Data records
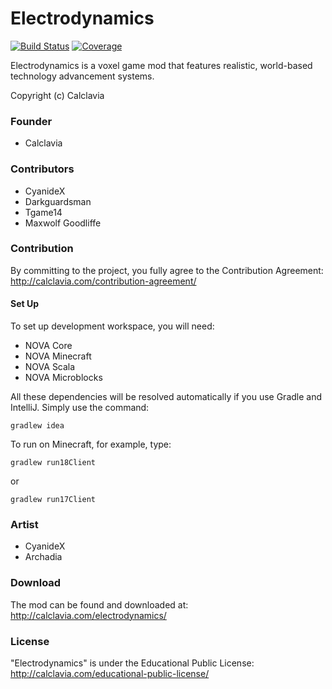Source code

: Electrodynamics
======
[![Build Status](https://img.shields.io/travis/calclavia/Electrodynamics.svg?style=flat-square)](https://travis-ci.org/calclavia/Electrodynamics)
[![Coverage](https://img.shields.io/codecov/c/github/calclavia/Electrodynamics.svg?style=flat-square)](https://codecov.io/github/calclavia/Electrodynamics)

Electrodynamics is a voxel game mod that features realistic, world-based technology advancement systems.

Copyright (c) Calclavia

### Founder
* Calclavia

### Contributors
* CyanideX
* Darkguardsman
* Tgame14
* Maxwolf Goodliffe

### Contribution
By committing to the project, you fully agree to the Contribution Agreement:
http://calclavia.com/contribution-agreement/

#### Set Up
To set up development workspace, you will need:
* NOVA Core
* NOVA Minecraft
* NOVA Scala
* NOVA Microblocks

All these dependencies will be resolved automatically if you use Gradle and IntelliJ. Simply use the command:

```
gradlew idea
```

To run on Minecraft, for example, type:

```
gradlew run18Client
```

or

```
gradlew run17Client
```

### Artist
* CyanideX
* Archadia

### Download
The mod can be found and downloaded at: http://calclavia.com/electrodynamics/

### License
"Electrodynamics" is under the Educational Public License: http://calclavia.com/educational-public-license/
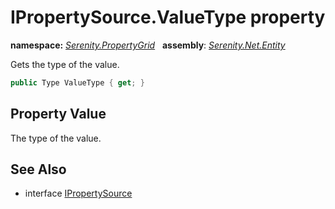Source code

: # IPropertySource.ValueType property
**namespace:** *[Serenity.PropertyGrid](../../README.md#serenity.propertygrid-namespace)*   **assembly**: *[Serenity.Net.Entity](../../README.md)*

Gets the type of the value.

```csharp
public Type ValueType { get; }
```

## Property Value

The type of the value.

## See Also

* interface [IPropertySource](../IPropertySource.md)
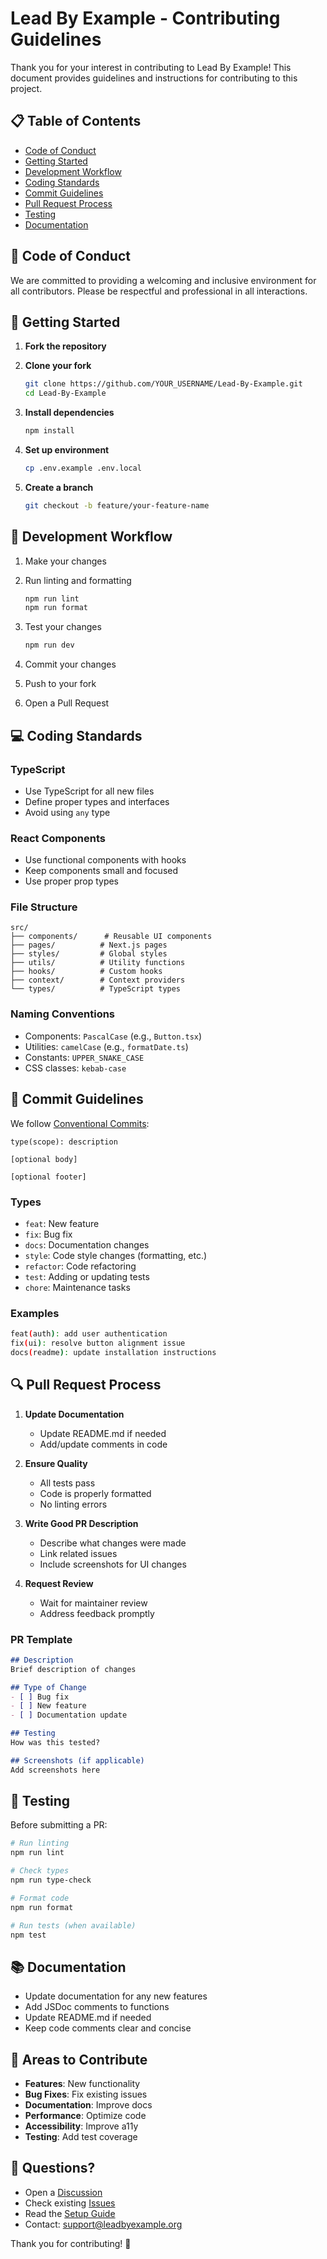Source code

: # Lead By Example - Contributing Guidelines

Thank you for your interest in contributing to Lead By Example! This document provides guidelines and instructions for contributing to this project.

## 📋 Table of Contents

- [Code of Conduct](#code-of-conduct)
- [Getting Started](#getting-started)
- [Development Workflow](#development-workflow)
- [Coding Standards](#coding-standards)
- [Commit Guidelines](#commit-guidelines)
- [Pull Request Process](#pull-request-process)
- [Testing](#testing)
- [Documentation](#documentation)

## 📜 Code of Conduct

We are committed to providing a welcoming and inclusive environment for all contributors. Please be respectful and professional in all interactions.

## 🚀 Getting Started

1. **Fork the repository**
2. **Clone your fork**

   ```bash
   git clone https://github.com/YOUR_USERNAME/Lead-By-Example.git
   cd Lead-By-Example
   ```

3. **Install dependencies**

   ```bash
   npm install
   ```

4. **Set up environment**

   ```bash
   cp .env.example .env.local
   ```

5. **Create a branch**

   ```bash
   git checkout -b feature/your-feature-name
   ```

## 🔄 Development Workflow

1. Make your changes
2. Run linting and formatting

   ```bash
   npm run lint
   npm run format
   ```

3. Test your changes

   ```bash
   npm run dev
   ```

4. Commit your changes
5. Push to your fork
6. Open a Pull Request

## 💻 Coding Standards

### TypeScript

- Use TypeScript for all new files
- Define proper types and interfaces
- Avoid using `any` type

### React Components

- Use functional components with hooks
- Keep components small and focused
- Use proper prop types

### File Structure

```
src/
├── components/      # Reusable UI components
├── pages/          # Next.js pages
├── styles/         # Global styles
├── utils/          # Utility functions
├── hooks/          # Custom hooks
├── context/        # Context providers
└── types/          # TypeScript types
```

### Naming Conventions

- Components: `PascalCase` (e.g., `Button.tsx`)
- Utilities: `camelCase` (e.g., `formatDate.ts`)
- Constants: `UPPER_SNAKE_CASE`
- CSS classes: `kebab-case`

## 📝 Commit Guidelines

We follow [Conventional Commits](https://www.conventionalcommits.org/):

```
type(scope): description

[optional body]

[optional footer]
```

### Types

- `feat`: New feature
- `fix`: Bug fix
- `docs`: Documentation changes
- `style`: Code style changes (formatting, etc.)
- `refactor`: Code refactoring
- `test`: Adding or updating tests
- `chore`: Maintenance tasks

### Examples

```bash
feat(auth): add user authentication
fix(ui): resolve button alignment issue
docs(readme): update installation instructions
```

## 🔍 Pull Request Process

1. **Update Documentation**
   - Update README.md if needed
   - Add/update comments in code

2. **Ensure Quality**
   - All tests pass
   - Code is properly formatted
   - No linting errors

3. **Write Good PR Description**
   - Describe what changes were made
   - Link related issues
   - Include screenshots for UI changes

4. **Request Review**
   - Wait for maintainer review
   - Address feedback promptly

### PR Template

```markdown
## Description
Brief description of changes

## Type of Change
- [ ] Bug fix
- [ ] New feature
- [ ] Documentation update

## Testing
How was this tested?

## Screenshots (if applicable)
Add screenshots here
```

## 🧪 Testing

Before submitting a PR:

```bash
# Run linting
npm run lint

# Check types
npm run type-check

# Format code
npm run format

# Run tests (when available)
npm test
```

## 📚 Documentation

- Update documentation for any new features
- Add JSDoc comments to functions
- Update README.md if needed
- Keep code comments clear and concise

## 🎯 Areas to Contribute

- **Features**: New functionality
- **Bug Fixes**: Fix existing issues
- **Documentation**: Improve docs
- **Performance**: Optimize code
- **Accessibility**: Improve a11y
- **Testing**: Add test coverage

## 🤔 Questions?

- Open a [Discussion](https://github.com/StrayDogSyn/Lead-By-Example/discussions)
- Check existing [Issues](https://github.com/StrayDogSyn/Lead-By-Example/issues)
- Read the [Setup Guide](SETUP.md)
- Contact: <support@leadbyexample.org>

Thank you for contributing! 🎉
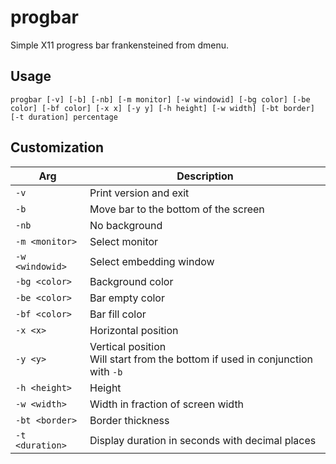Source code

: # progbar
Simple X11 progress bar frankensteined from dmenu.

## Usage
```
progbar [-v] [-b] [-nb] [-m monitor] [-w windowid] [-bg color] [-be color] [-bf color] [-x x] [-y y] [-h height] [-w width] [-bt border] [-t duration] percentage
```

## Customization

Arg             | Description
----------------|--------------
`-v`            | Print version and exit
`-b`            | Move bar to the bottom of the screen
`-nb`           | No background
`-m <monitor>`  | Select monitor
`-w <windowid>` | Select embedding window
`-bg <color>`   | Background color
`-be <color>`   | Bar empty color
`-bf <color>`   | Bar fill color
`-x <x>`        | Horizontal position
`-y <y>`        | Vertical position <br> Will start from the bottom if used in conjunction with `-b`
`-h <height>`   | Height
`-w <width>`    | Width in fraction of screen width
`-bt <border>`  | Border thickness
`-t <duration>` | Display duration in seconds with decimal places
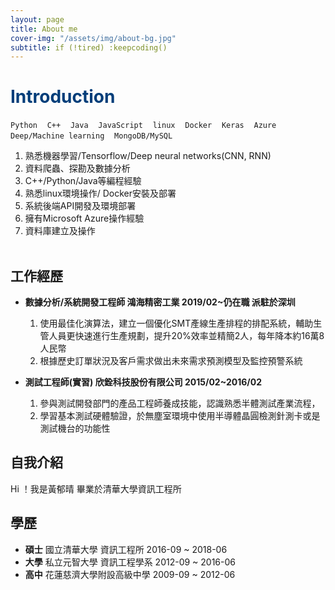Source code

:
 ```yaml
---
layout: page
title: About me
cover-img: "/assets/img/about-bg.jpg"
subtitle: if (!tired) :keepcoding()
---
```

# <font color="#003D79">Introduction</font>

`Python` &nbsp;&nbsp;&nbsp;`C++`  &nbsp;&nbsp;&nbsp;`Java`  &nbsp;&nbsp;&nbsp;`JavaScript`  &nbsp;&nbsp;&nbsp;`linux`&nbsp;&nbsp;&nbsp;  `Docker`&nbsp;&nbsp;&nbsp;  `Keras`&nbsp;&nbsp;&nbsp;  `Azure`&nbsp;&nbsp;&nbsp;  `Deep/Machine learning`&nbsp;&nbsp;&nbsp;  `MongoDB/MySQL`


1. 熟悉機器學習/Tensorflow/Deep neural networks(CNN, RNN)
2. 資料爬蟲、探勘及數據分析
3. C++/Python/Java等編程經驗
4. 熟悉linux環境操作/ Docker安裝及部署
5. 系統後端API開發及環境部署
6. 擁有Microsoft Azure操作經驗
7. 資料庫建立及操作
<br><br>

## 工作經歷

* **數據分析/系統開發工程師 鴻海精密工業 2019/02~仍在職 派駐於深圳**

    1. 使用最佳化演算法，建立一個優化SMT產線生產排程的排配系統，輔助生管人員更快速進行生產規劃，提升20%效率並精簡2人，每年降本約16萬8人民幣
    2. 根據歷史訂單狀況及客戶需求做出未來需求預測模型及監控預警系統

* **測試工程師(實習) 欣銓科技股份有限公司 2015/02~2016/02** 

    1. 參與測試開發部門的產品工程師養成技能，認識熟悉半體測試產業流程，
    2. 學習基本測試硬體驗證，於無塵室環境中使用半導體晶圓檢測針測卡或是測試機台的功能性

## 自我介紹
Hi ！我是黃郁晴
畢業於清華大學資訊工程所


## 學歷

*  **碩士** 國立清華大學 資訊工程所 2016-09 ~ 2018-06
*  **大學** 私立元智大學 資訊工程學系 2012-09 ~ 2016-06
*  **高中** 花蓮慈濟大學附設高級中學 2009-09 ~ 2012-06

Task to carry out:
Omit every picture, and please return the entries exactly from the first line through the line with "The mod can", both included.

Task output:
Source code

: Electrodynamics
======
[![Build Status](https://img.shields.io/travis/calclavia/Electrodynamics.svg?style=flat-square)](https://travis-ci.org/calclavia/Electrodynamics)
[![Coverage](https://img.shields.io/codecov/c/github/calclavia/Electrodynamics.svg?style=flat-square)](https://codecov.io/github/calclavia/Electrodynamics)

Electrodynamics is a voxel game mod that features realistic, world-based technology advancement systems.

Copyright (c) Calclavia

### Founder
* Calclavia

### Contributors
* CyanideX
* Darkguardsman
* Tgame14
* Maxwolf Goodliffe

### Contribution
By committing to the project, you fully agree to the Contribution Agreement:
http://calclavia.com/contribution-agreement/

#### Set Up
To set up development workspace, you will need:
* NOVA Core
* NOVA Minecraft
* NOVA Scala
* NOVA Microblocks

All these dependencies will be resolved automatically if you use Gradle and IntelliJ. Simply use the command:

```
gradlew idea
```

To run on Minecraft, for example, type:

```
gradlew run18Client
```

or

```
gradlew run17Client
```

### Artist
* CyanideX
* Archadia

### Download
The mod can be found and downloaded at: http://calclavia.com/electrodynamics/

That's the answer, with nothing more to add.